- WHAT THE TASK REQUIRES
Only the lines from the one containing "<ul>Scraper engine installed" through the last line of the data are to be written out, exactly and in full.

- RECORD EXCERPTS
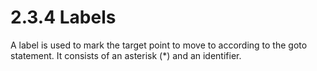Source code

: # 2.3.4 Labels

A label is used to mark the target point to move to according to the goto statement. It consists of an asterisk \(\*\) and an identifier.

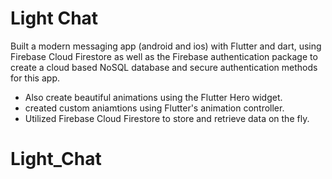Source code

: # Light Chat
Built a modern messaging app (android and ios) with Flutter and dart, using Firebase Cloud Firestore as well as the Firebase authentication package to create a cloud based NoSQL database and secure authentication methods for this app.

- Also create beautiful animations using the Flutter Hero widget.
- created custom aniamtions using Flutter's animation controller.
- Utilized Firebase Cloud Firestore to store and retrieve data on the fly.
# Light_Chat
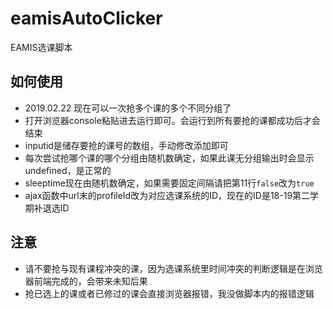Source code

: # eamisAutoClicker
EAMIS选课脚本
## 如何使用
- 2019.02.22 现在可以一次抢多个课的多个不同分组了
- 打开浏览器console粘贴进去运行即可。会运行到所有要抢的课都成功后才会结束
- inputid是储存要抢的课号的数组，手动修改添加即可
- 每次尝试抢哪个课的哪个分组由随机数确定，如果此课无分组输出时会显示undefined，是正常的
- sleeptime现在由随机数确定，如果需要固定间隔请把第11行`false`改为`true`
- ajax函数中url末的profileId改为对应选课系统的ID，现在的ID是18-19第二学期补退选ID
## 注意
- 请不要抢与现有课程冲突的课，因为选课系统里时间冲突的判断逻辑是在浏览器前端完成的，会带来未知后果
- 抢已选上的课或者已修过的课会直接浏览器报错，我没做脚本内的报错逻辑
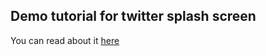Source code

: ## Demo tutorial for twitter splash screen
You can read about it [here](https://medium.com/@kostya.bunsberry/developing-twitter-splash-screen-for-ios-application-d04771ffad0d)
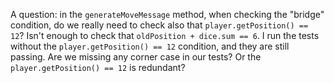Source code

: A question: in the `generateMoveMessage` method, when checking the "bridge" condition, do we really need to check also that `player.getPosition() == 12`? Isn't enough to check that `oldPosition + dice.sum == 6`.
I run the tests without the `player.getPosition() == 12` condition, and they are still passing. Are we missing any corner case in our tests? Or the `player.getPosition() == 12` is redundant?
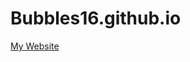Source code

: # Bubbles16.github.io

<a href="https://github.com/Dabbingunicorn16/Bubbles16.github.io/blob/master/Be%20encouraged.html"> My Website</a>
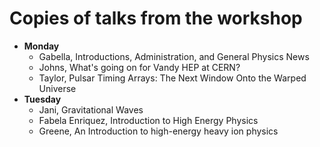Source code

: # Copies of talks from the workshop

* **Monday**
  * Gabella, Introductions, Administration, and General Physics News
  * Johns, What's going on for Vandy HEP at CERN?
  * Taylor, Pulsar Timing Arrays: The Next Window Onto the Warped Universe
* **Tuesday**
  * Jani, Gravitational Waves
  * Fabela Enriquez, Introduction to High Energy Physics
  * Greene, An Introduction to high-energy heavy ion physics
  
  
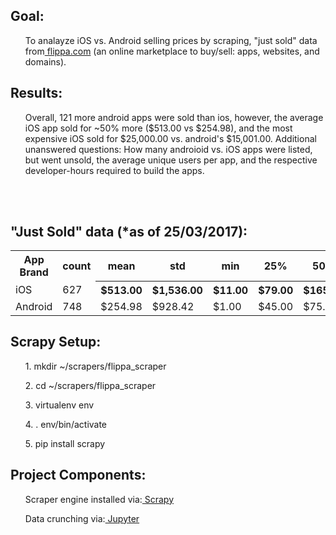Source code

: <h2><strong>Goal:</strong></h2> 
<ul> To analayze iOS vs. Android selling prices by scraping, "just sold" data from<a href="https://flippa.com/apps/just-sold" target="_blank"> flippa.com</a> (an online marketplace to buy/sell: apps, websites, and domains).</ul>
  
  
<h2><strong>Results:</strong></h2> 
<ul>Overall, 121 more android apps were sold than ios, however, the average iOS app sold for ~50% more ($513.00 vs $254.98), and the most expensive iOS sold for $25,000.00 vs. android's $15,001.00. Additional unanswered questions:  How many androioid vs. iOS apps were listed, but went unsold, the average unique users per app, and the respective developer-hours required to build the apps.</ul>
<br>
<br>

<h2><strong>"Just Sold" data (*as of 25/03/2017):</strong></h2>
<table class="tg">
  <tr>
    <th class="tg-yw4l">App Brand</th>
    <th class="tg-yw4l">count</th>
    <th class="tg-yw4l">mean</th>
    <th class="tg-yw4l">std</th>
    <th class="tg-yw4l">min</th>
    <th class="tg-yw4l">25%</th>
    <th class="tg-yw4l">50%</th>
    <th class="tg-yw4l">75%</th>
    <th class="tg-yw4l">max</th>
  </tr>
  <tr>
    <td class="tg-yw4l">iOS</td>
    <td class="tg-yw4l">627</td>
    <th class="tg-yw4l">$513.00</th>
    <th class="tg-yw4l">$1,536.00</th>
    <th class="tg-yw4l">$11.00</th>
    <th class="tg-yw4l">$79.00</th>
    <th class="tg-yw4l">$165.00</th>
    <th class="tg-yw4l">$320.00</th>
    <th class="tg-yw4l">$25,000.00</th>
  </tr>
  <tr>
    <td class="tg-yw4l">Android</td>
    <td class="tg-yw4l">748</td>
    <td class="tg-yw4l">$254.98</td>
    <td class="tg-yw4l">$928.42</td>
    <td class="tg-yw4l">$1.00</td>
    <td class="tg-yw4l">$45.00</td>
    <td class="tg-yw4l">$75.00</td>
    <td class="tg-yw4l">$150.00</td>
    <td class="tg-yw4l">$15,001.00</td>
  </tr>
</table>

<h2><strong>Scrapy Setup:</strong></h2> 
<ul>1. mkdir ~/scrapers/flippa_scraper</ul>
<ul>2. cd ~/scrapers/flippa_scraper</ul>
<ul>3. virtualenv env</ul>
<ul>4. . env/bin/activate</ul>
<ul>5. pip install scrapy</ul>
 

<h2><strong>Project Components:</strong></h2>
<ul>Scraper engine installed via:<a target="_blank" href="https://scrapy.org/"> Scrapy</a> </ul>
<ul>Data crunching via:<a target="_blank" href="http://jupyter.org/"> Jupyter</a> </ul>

- WORKED SOLUTION
<ul>Scraper engine installed via:<a target="_blank" href="https://scrapy.org/"> Scrapy</a> </ul>
<ul>Data crunching via:<a target="_blank" href="http://jupyter.org/"> Jupyter</a> </ul>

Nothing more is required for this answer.